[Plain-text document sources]
___
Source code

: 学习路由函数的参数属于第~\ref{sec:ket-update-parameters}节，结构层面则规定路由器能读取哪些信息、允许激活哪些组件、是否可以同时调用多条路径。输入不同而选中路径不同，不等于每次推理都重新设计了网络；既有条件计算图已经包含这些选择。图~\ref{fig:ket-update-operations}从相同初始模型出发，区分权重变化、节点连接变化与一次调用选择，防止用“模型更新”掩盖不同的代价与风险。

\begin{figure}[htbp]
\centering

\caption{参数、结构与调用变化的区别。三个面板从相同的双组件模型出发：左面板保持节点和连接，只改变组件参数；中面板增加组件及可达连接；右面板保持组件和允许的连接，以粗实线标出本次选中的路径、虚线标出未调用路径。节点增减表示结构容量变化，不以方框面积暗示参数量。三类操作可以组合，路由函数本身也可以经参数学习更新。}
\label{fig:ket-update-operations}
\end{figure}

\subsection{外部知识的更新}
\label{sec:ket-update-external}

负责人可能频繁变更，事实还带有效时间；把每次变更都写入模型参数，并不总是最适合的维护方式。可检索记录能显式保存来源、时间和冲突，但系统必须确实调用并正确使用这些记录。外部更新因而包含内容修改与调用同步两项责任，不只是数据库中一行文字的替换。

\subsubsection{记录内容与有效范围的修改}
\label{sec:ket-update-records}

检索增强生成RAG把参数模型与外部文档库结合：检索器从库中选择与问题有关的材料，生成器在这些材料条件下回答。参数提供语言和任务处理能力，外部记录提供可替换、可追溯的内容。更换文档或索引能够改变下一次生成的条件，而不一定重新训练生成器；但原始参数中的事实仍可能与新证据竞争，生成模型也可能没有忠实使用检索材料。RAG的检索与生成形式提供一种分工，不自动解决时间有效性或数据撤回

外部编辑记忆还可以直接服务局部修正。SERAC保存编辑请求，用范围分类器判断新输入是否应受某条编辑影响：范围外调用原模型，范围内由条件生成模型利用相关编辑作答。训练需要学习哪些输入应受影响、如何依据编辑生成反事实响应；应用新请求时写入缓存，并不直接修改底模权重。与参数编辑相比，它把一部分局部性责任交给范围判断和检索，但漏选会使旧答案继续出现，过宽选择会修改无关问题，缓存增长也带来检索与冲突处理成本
___
# Requirement
Repeat each entry exactly.

# Problem solution
Source code

: 学习路由函数的参数属于第~\ref{sec:ket-update-parameters}节，结构层面则规定路由器能读取哪些信息、允许激活哪些组件、是否可以同时调用多条路径。输入不同而选中路径不同，不等于每次推理都重新设计了网络；既有条件计算图已经包含这些选择。图~\ref{fig:ket-update-operations}从相同初始模型出发，区分权重变化、节点连接变化与一次调用选择，防止用“模型更新”掩盖不同的代价与风险。

\begin{figure}[htbp]
\centering

\caption{参数、结构与调用变化的区别。三个面板从相同的双组件模型出发：左面板保持节点和连接，只改变组件参数；中面板增加组件及可达连接；右面板保持组件和允许的连接，以粗实线标出本次选中的路径、虚线标出未调用路径。节点增减表示结构容量变化，不以方框面积暗示参数量。三类操作可以组合，路由函数本身也可以经参数学习更新。}
\label{fig:ket-update-operations}
\end{figure}

\subsection{外部知识的更新}
\label{sec:ket-update-external}

负责人可能频繁变更，事实还带有效时间；把每次变更都写入模型参数，并不总是最适合的维护方式。可检索记录能显式保存来源、时间和冲突，但系统必须确实调用并正确使用这些记录。外部更新因而包含内容修改与调用同步两项责任，不只是数据库中一行文字的替换。

\subsubsection{记录内容与有效范围的修改}
\label{sec:ket-update-records}

检索增强生成RAG把参数模型与外部文档库结合：检索器从库中选择与问题有关的材料，生成器在这些材料条件下回答。参数提供语言和任务处理能力，外部记录提供可替换、可追溯的内容。更换文档或索引能够改变下一次生成的条件，而不一定重新训练生成器；但原始参数中的事实仍可能与新证据竞争，生成模型也可能没有忠实使用检索材料。RAG的检索与生成形式提供一种分工，不自动解决时间有效性或数据撤回

外部编辑记忆还可以直接服务局部修正。SERAC保存编辑请求，用范围分类器判断新输入是否应受某条编辑影响：范围外调用原模型，范围内由条件生成模型利用相关编辑作答。训练需要学习哪些输入应受影响、如何依据编辑生成反事实响应；应用新请求时写入缓存，并不直接修改底模权重。与参数编辑相比，它把一部分局部性责任交给范围判断和检索，但漏选会使旧答案继续出现，过宽选择会修改无关问题，缓存增长也带来检索与冲突处理成本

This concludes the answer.